North Korea Publicly Executes Fishing Captain For Listening To Foreign Radio

Secret Fellowship Church in the Middle of North Korea Prison Camp

A fishing fleet captain was executed in North Korea for listening to a foreign media outlet while at sea.

A source told Radio Free Asia on Wednesday that the fleet captain was executed by firing squad in the presence of a hundred boat captains and fisheries executives after authorities found out he frequently listened to Radio Free Asia whenever he was out at sea. His crime was considered as an attempt of subversion.

"In mid-October, a captain of a fishing boat from Chongjin was executed by firing squad, on charges of listening to Radio Free Asia regularly over a long period of time," the source, a law enforcement official from North Hamgyong province, said.

Authorities also dismissed "party officials, the base's administration and the security officers" for allowing the fleet captain to go out to sea, the source added.

The fishing fleet captain, a forty-something man named Mr. Choi, used to be a radio operator in the military during his younger years. That was where he formed the habit of tuning in to RFA, which he had been listening to for 15 years.

When he was no longer serving in the military, Choi continued his habit of listening to RFA.

Choi reportedly owned a fishing fleet of more than 50 ships. He worked out of a Chongjin fishery base connected with Bureau 39, a secretive organization of the Central Party that is responsible for maintaining a foreign currency slash fund for Kim Jong Un and other North Korean leaders.

Choi, who was enjoying increasing wealth and power, had become arrogant and overbearing toward his crew. One of his fishermen turned him in to the authorities, another source told RFA.

"One of the fishermen sought vengeance for Choi's arrogant and disrespectful behavior so he reported him to the security department," the source said.

Upon investigation, authorities discovered that whenever Choi took his ship out to sea for fishing, he would change the radio frequency to tune in to RFA and other foreign media broadcasts to hear news and music from outside of North Korea.

Choi, being connected with Bureau 39, probably felt confident he would not be apprehended, the source explained. Unfortunately, Choi was wrong.

Having seen how he had regularly violated the restriction on listening to foreign media for many years, the authorities decided "the time to reeducate him had long past," so they executed him.
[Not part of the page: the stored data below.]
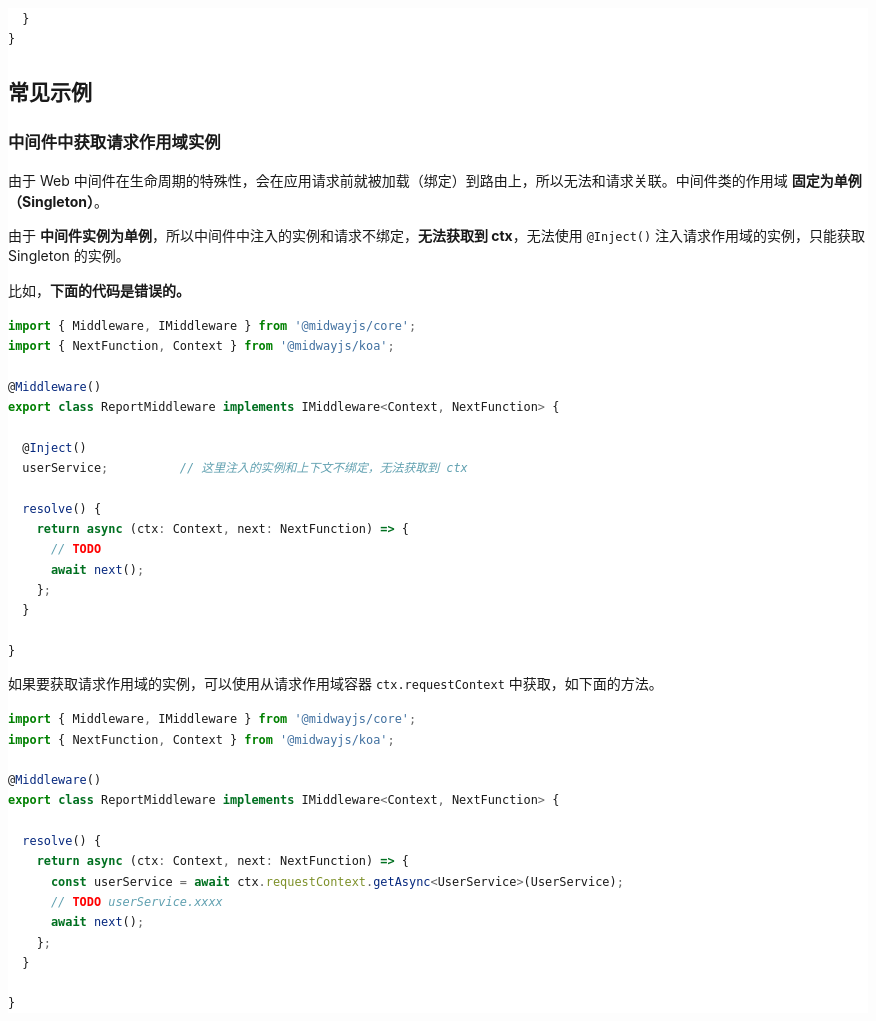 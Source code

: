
 ```typescript
  }
}

```




## 常见示例



### 中间件中获取请求作用域实例


由于 Web 中间件在生命周期的特殊性，会在应用请求前就被加载（绑定）到路由上，所以无法和请求关联。中间件类的作用域 **固定为单例（Singleton）**。


由于 **中间件实例为单例**，所以中间件中注入的实例和请求不绑定，**无法获取到 ctx**，无法使用 `@Inject()` 注入请求作用域的实例，只能获取 Singleton 的实例。


比如，**下面的代码是错误的。**

```typescript
import { Middleware, IMiddleware } from '@midwayjs/core';
import { NextFunction, Context } from '@midwayjs/koa';

@Middleware()
export class ReportMiddleware implements IMiddleware<Context, NextFunction> {

  @Inject()
  userService;			// 这里注入的实例和上下文不绑定，无法获取到 ctx

  resolve() {
    return async (ctx: Context, next: NextFunction) => {
      // TODO
      await next();
    };
  }

}
```


如果要获取请求作用域的实例，可以使用从请求作用域容器 `ctx.requestContext` 中获取，如下面的方法。

```typescript
import { Middleware, IMiddleware } from '@midwayjs/core';
import { NextFunction, Context } from '@midwayjs/koa';

@Middleware()
export class ReportMiddleware implements IMiddleware<Context, NextFunction> {

  resolve() {
    return async (ctx: Context, next: NextFunction) => {
      const userService = await ctx.requestContext.getAsync<UserService>(UserService);
      // TODO userService.xxxx
      await next();
    };
  }

}
```
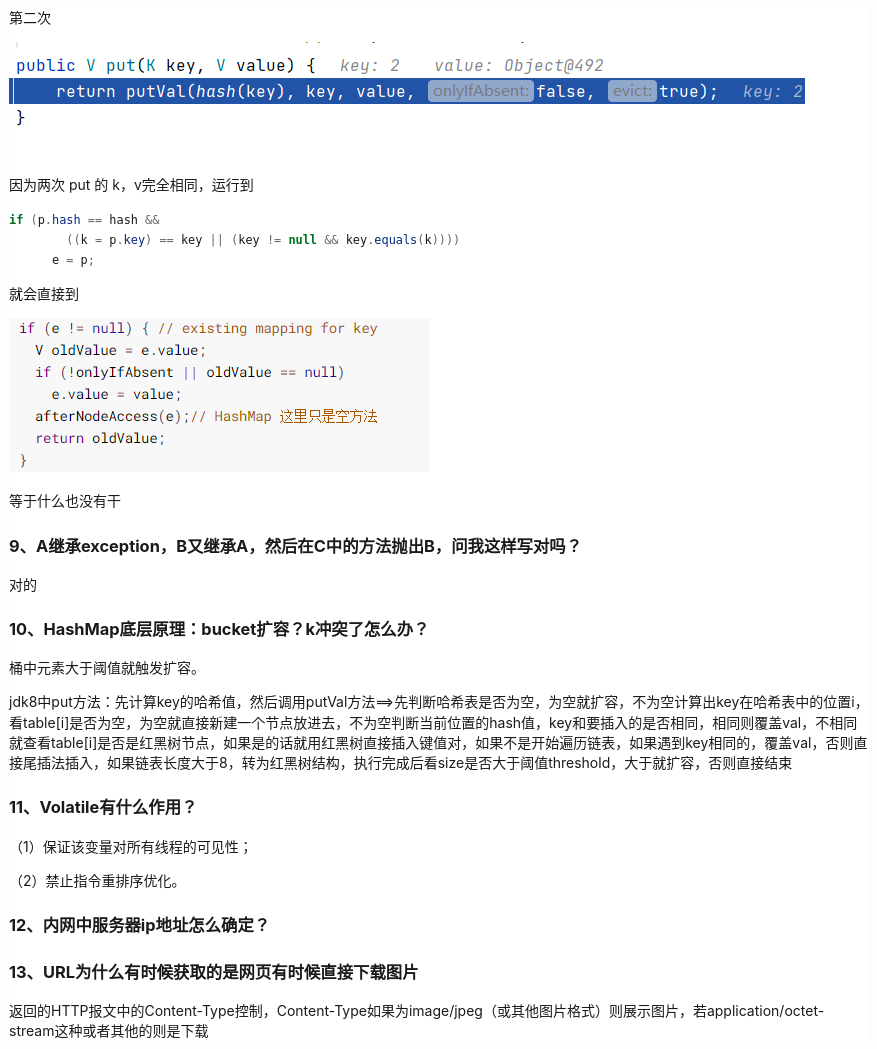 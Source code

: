 第二次

![image-20210214132154315](每日必学.assets/image-20210214132154315.png)

因为两次 put 的 k，v完全相同，运行到

```java
if (p.hash == hash &&
        ((k = p.key) == key || (key != null && key.equals(k))))
      e = p;
```

就会直接到

![image-20210214133030636](每日必学.assets/image-20210214133030636.png)

等于什么也没有干

### 9、A继承exception，B又继承A，然后在C中的方法抛出B，问我这样写对吗？

对的

### 10、HashMap底层原理：bucket扩容？k冲突了怎么办？

桶中元素大于阈值就触发扩容。

jdk8中put方法：先计算key的哈希值，然后调用putVal方法==>先判断哈希表是否为空，为空就扩容，不为空计算出key在哈希表中的位置i，看table[i]是否为空，为空就直接新建一个节点放进去，不为空判断当前位置的hash值，key和要插入的是否相同，相同则覆盖val，不相同就查看table[i]是否是红黑树节点，如果是的话就用红黑树直接插入键值对，如果不是开始遍历链表，如果遇到key相同的，覆盖val，否则直接尾插法插入，如果链表长度大于8，转为红黑树结构，执行完成后看size是否大于阈值threshold，大于就扩容，否则直接结束

### 11、Volatile有什么作用？

（1）保证该变量对所有线程的可见性；

（2）禁止指令重排序优化。

### 12、内网中服务器ip地址怎么确定？

### 13、URL为什么有时候获取的是网页有时候直接下载图片

返回的HTTP报文中的Content-Type控制，Content-Type如果为image/jpeg（或其他图片格式）则展示图片，若application/octet-stream这种或者其他的则是下载
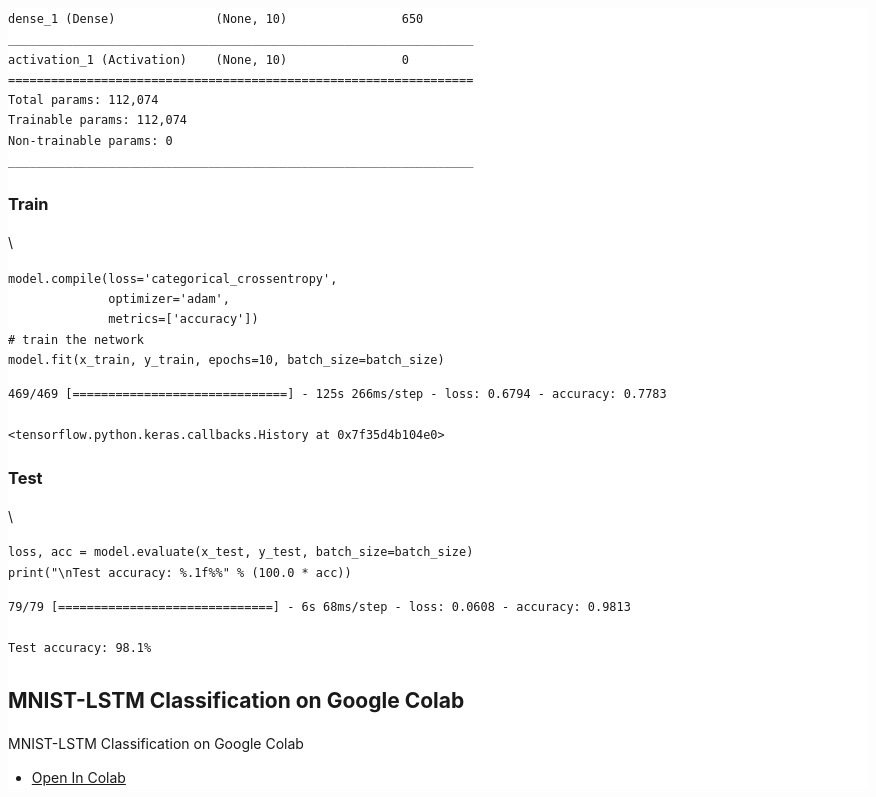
 ```
dense_1 (Dense)              (None, 10)                650       
_________________________________________________________________
activation_1 (Activation)    (None, 10)                0         
=================================================================
Total params: 112,074
Trainable params: 112,074
Non-trainable params: 0
_________________________________________________________________
```


### Train 

\

```
model.compile(loss='categorical_crossentropy',
              optimizer='adam',
              metrics=['accuracy'])
# train the network
model.fit(x_train, y_train, epochs=10, batch_size=batch_size)
```



```
469/469 [==============================] - 125s 266ms/step - loss: 0.6794 - accuracy: 0.7783

<tensorflow.python.keras.callbacks.History at 0x7f35d4b104e0>
```


### Test 

\

```
loss, acc = model.evaluate(x_test, y_test, batch_size=batch_size)
print("\nTest accuracy: %.1f%%" % (100.0 * acc))
```



```
79/79 [==============================] - 6s 68ms/step - loss: 0.0608 - accuracy: 0.9813

Test accuracy: 98.1%
```




## MNIST-LSTM Classification on Google Colab 


MNIST-LSTM Classification on Google Colab

* [Open In Colab](https://colab.research.google.com/github/cybertraining-dsc/cybertraining-dsc.github.io/blob/master/content/en/modules/notebooks/mnist_lstm.ipynb)

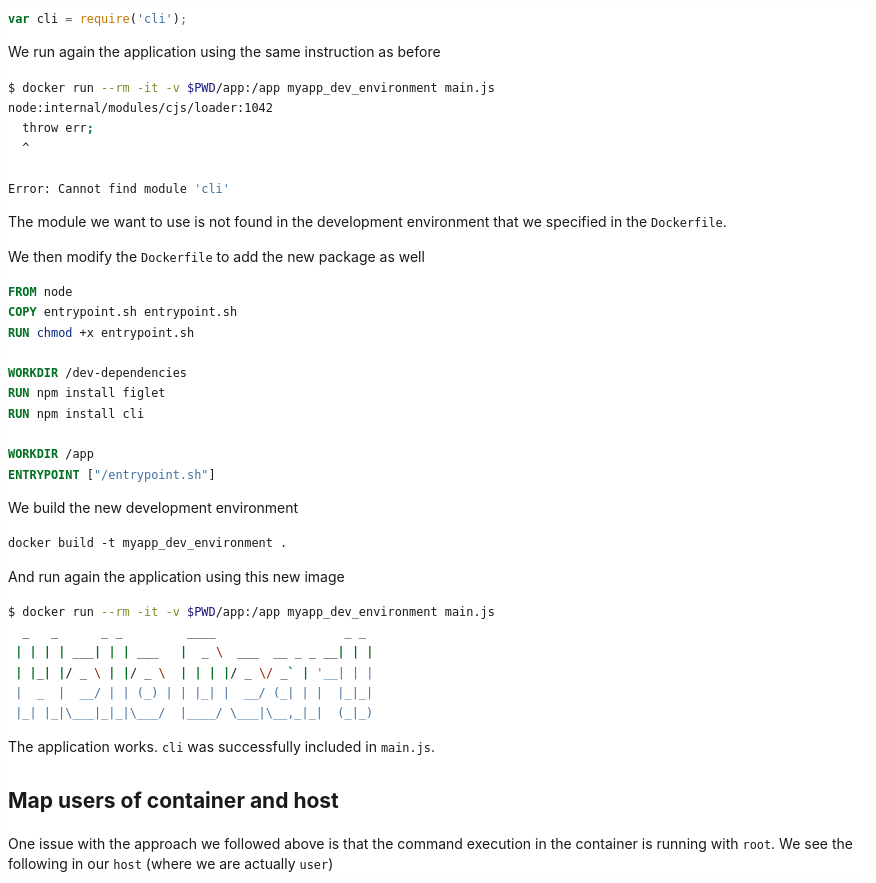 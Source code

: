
 ```js
var cli = require('cli');
```

We run again the application using the same instruction as before

```bash
$ docker run --rm -it -v $PWD/app:/app myapp_dev_environment main.js
node:internal/modules/cjs/loader:1042
  throw err;
  ^

Error: Cannot find module 'cli'

```

The module we want to use is not found in the development environment that we specified in the `Dockerfile`.

We then modify the `Dockerfile` to add the new package as well

```Dockerfile
FROM node
COPY entrypoint.sh entrypoint.sh
RUN chmod +x entrypoint.sh

WORKDIR /dev-dependencies
RUN npm install figlet
RUN npm install cli

WORKDIR /app
ENTRYPOINT ["/entrypoint.sh"]
```

We build the new development environment

```
docker build -t myapp_dev_environment .
```

And run again the application using this new image

```bash
$ docker run --rm -it -v $PWD/app:/app myapp_dev_environment main.js
  _   _      _ _         ____                  _ _ 
 | | | | ___| | | ___   |  _ \  ___  __ _ _ __| | |
 | |_| |/ _ \ | |/ _ \  | | | |/ _ \/ _` | '__| | |
 |  _  |  __/ | | (_) | | |_| |  __/ (_| | |  |_|_|
 |_| |_|\___|_|_|\___/  |____/ \___|\__,_|_|  (_|_)
```

The application works. `cli` was successfully included in `main.js`.

## Map users of container and host

One issue with the approach we followed above is that the command execution in the container is running with `root`. We see the following in our `host` (where we are actually `user`)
RFA is a nonprofit international broadcasting corporation funded by the U.S. government that airs news, commentaries, and other information to East Asian countries.

North Korea forbids its people from listening to foreign media as part of its continuing campaign to brainwash the public and to prevent them from getting information about the outside world.

However, soldiers, especially those whose job involves radio transmission, eagerly listen to RFA when the supervisor is not around. Military signalers tune into to RFA before daybreak so they can hear the broadcast. Many defectors also listened to RFA.

In June, a female soldier was imprisoned after a security official saw her radio frequency tuned in to RFA. The soldier confessed she had been listening to the foreign media while she was on night shift duty, something she had been doing for three years.

"According to my research ... most people from North Korea listen to RFA," Casey Lartigue, a director of think tank Freedom Factory based in Seoul, said, according to a report from Global Post. "It has the clearest signal."

And once North Koreans get a taste of foreign media, they find it hard to stop from hearing more of the outside world. One defector said listening to outside media is "an addictive experience."